By the time we walk Tessa to her car, she looks like a person again instead of a wire pulled too tight.

She hugs me at the door. Quick, tight.

"Don't tell my mom."

"I will have to talk to her. Not tonight." I pull back and look at her. "But I'm on your side. Okay?"

She nods. Gets in. Drives away.

I stand in the parking lot and watch the taillights disappear.

Dane is a few feet behind me, hands in his pockets, not pushing.

"Thank you," I say without turning around.

"Don't."

"Don't what?"

"Thank me like I did something. I just sat there."

I turn. He's watching me with that look I've started to suspect isn't blank at all. There's too much happening behind it.

"Sitting there was the right call."

He shrugs. Walks toward his truck without another word.

I follow, which I tell myself is just because the parking lot is dark and my car is on the same side.

He unlocks the truck. I don't know why I walk to the passenger door. He doesn't say anything, just reaches across from the inside and pushes it open.

"Let's just get out of here for a minute."

I get in.

The cab has that new car smell. His right hand rests on the center console, not quite reaching for mine.

We pull out of the lot. The highway stretches ahead, mostly empty at this hour. City lights bleed across the windshield in strips.

One incomplete exchange. Then silence for two exits.

"She's been feeling alone for a while," he says.

"Yeah."

"Her mom doesn't know any of it?"

"Her mom is the reason all this started."

He's quiet. Then: "You're going to have a hard conversation."

"I know."

"You're good at it."

I look at him. "What makes you think that?"

"Because you walked into that rink on day one and confronted me without flinching. Most people don't do that." He keeps his eyes on the road. "You know how to say the hard thing. You just don't always say it for yourself."

The cab is quiet.

"What are you afraid of?"

I keep my eyes on the windshield, because looking at him right now would cost me something I can't spend.

My first instinct is to say nothing. My second is to list something safe.

Neither one is true.

"I've been the coach's daughter my whole life.

" The words come out before I decide to let them.

"Everything I do either helps him or makes things complicated for him.

I built my whole program here because it was adjacent to something he approved of.

" I pause. "I've never done anything that was just mine. "

"The skating program."

"Came with access to this rink. Which he controls."

Dane doesn't say anything for a long moment.

"That's not your fault."

"I know."

"But you've been acting like it is."

He's just naming something I've been stepping around for years. I look out the window and watch the streetlights streak past.

I can only sit here quietly, staring at streetlights.

He pulls back into the rink parking lot, where my car is one of three left. Cuts the engine. Neither of us moves right away.
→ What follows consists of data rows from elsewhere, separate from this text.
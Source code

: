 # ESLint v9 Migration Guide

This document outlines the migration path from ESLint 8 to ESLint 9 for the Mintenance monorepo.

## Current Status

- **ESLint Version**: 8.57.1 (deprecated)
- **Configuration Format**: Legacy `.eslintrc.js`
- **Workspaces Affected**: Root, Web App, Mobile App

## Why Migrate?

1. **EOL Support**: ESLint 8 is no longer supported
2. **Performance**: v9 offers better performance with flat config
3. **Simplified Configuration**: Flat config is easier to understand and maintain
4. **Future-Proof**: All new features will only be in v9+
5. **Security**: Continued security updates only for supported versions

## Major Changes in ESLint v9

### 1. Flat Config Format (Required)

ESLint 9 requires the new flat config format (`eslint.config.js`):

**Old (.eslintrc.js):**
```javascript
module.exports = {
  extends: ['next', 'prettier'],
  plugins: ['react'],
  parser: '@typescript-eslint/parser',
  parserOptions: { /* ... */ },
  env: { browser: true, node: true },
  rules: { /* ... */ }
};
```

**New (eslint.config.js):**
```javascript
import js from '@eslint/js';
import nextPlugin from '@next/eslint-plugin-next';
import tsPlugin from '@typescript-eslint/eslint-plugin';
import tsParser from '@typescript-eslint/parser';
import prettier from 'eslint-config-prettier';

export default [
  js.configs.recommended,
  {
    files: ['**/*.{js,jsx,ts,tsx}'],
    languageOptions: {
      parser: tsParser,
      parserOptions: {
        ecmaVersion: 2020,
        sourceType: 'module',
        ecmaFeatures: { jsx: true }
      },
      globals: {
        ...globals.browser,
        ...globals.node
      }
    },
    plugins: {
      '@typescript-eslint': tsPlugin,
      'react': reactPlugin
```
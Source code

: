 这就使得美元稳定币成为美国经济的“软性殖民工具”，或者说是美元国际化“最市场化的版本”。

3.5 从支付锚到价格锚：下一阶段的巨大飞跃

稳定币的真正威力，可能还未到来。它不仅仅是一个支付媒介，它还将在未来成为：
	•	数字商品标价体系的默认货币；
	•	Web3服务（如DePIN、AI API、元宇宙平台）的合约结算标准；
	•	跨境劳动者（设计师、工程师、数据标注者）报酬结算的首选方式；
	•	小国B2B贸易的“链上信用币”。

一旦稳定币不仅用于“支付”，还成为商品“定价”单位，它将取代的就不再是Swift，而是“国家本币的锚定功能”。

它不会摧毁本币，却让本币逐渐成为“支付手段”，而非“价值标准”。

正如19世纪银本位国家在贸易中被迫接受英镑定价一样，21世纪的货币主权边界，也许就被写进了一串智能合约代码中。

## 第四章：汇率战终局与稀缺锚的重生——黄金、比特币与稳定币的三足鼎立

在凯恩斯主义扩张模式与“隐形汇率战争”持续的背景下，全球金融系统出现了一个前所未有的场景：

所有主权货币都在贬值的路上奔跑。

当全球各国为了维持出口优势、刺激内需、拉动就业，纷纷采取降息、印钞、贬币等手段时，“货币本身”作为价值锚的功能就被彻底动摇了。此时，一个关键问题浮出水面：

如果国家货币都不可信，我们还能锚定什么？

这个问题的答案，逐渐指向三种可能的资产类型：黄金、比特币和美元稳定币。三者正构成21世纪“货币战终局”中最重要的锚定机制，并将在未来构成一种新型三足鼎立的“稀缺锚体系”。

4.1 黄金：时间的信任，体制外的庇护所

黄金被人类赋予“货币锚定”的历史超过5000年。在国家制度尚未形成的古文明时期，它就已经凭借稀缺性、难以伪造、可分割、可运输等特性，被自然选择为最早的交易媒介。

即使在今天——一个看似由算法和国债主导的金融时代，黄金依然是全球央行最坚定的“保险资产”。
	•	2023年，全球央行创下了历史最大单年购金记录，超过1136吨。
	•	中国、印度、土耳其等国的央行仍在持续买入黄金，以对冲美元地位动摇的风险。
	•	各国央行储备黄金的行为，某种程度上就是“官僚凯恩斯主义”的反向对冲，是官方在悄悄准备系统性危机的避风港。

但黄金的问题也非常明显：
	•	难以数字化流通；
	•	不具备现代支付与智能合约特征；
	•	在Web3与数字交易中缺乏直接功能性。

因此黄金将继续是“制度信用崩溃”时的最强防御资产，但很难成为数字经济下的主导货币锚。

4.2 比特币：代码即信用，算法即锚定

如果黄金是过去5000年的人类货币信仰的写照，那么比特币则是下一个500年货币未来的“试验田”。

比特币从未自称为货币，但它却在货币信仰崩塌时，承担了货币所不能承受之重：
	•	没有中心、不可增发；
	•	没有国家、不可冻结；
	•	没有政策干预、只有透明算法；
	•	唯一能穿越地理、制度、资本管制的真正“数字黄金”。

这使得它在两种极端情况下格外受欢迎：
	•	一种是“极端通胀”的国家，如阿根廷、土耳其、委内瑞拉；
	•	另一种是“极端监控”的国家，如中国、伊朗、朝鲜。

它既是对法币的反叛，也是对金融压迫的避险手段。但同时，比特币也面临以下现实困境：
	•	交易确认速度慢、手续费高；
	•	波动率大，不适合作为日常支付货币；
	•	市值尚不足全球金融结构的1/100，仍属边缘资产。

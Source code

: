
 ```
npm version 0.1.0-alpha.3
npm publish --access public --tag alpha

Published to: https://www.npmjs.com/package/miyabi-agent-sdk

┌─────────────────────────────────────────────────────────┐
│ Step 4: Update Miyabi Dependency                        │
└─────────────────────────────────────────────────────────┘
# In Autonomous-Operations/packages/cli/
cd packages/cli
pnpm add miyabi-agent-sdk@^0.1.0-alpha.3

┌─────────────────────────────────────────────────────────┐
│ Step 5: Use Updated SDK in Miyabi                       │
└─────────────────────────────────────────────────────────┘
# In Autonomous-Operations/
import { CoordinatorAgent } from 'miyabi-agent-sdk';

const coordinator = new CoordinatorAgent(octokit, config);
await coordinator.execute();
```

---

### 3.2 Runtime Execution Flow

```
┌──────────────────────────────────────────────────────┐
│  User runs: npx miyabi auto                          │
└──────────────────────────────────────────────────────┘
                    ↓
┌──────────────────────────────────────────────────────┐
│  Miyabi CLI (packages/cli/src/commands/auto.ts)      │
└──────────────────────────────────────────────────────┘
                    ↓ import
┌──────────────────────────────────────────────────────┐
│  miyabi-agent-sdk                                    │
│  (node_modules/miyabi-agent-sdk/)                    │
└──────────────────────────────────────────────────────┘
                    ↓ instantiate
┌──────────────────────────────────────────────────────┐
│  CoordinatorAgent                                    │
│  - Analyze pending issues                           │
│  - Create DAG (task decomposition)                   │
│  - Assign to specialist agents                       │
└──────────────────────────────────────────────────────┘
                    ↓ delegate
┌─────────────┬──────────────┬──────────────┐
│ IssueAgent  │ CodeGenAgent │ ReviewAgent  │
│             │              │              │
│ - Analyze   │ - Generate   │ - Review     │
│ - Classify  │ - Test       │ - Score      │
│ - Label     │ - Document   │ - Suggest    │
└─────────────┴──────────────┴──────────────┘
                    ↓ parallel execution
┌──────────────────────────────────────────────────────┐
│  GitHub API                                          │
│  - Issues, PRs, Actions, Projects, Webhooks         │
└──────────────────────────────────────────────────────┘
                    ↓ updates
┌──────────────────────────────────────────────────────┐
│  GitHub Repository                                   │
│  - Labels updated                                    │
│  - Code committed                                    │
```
"What happens with Tessa?" he asks.

"I talk to her mom. Document the conversation. Push for a training modification." I exhale. "And if Julie Vale argues, I push harder."

"And if she pulls Tessa from your program?"

"Then I make sure Tessa has somewhere else to go." I look at him. "I'm not letting her disappear into that pressure cooker with no one in her corner."

He nods. Slow. Like that answer means something.

"You do this for all your skaters?"

"I do it for the ones who need it."

He's quiet. And then something in his expression shifts, just slightly, and I realize he's not asking about Tessa anymore.

My phone rings.

I look at the screen.

Dad.

My stomach drops. He never calls this late.

I answer.

"Hey."

"Mara." His voice is controlled. The tight kind. "I need you to come in tomorrow morning. Early." A pause. "Bowman called me tonight."

I go still. "About what?"

The silence before he answers is a half-second too long.

Dane turns his head at me.

"He wants you off the team conditioning program."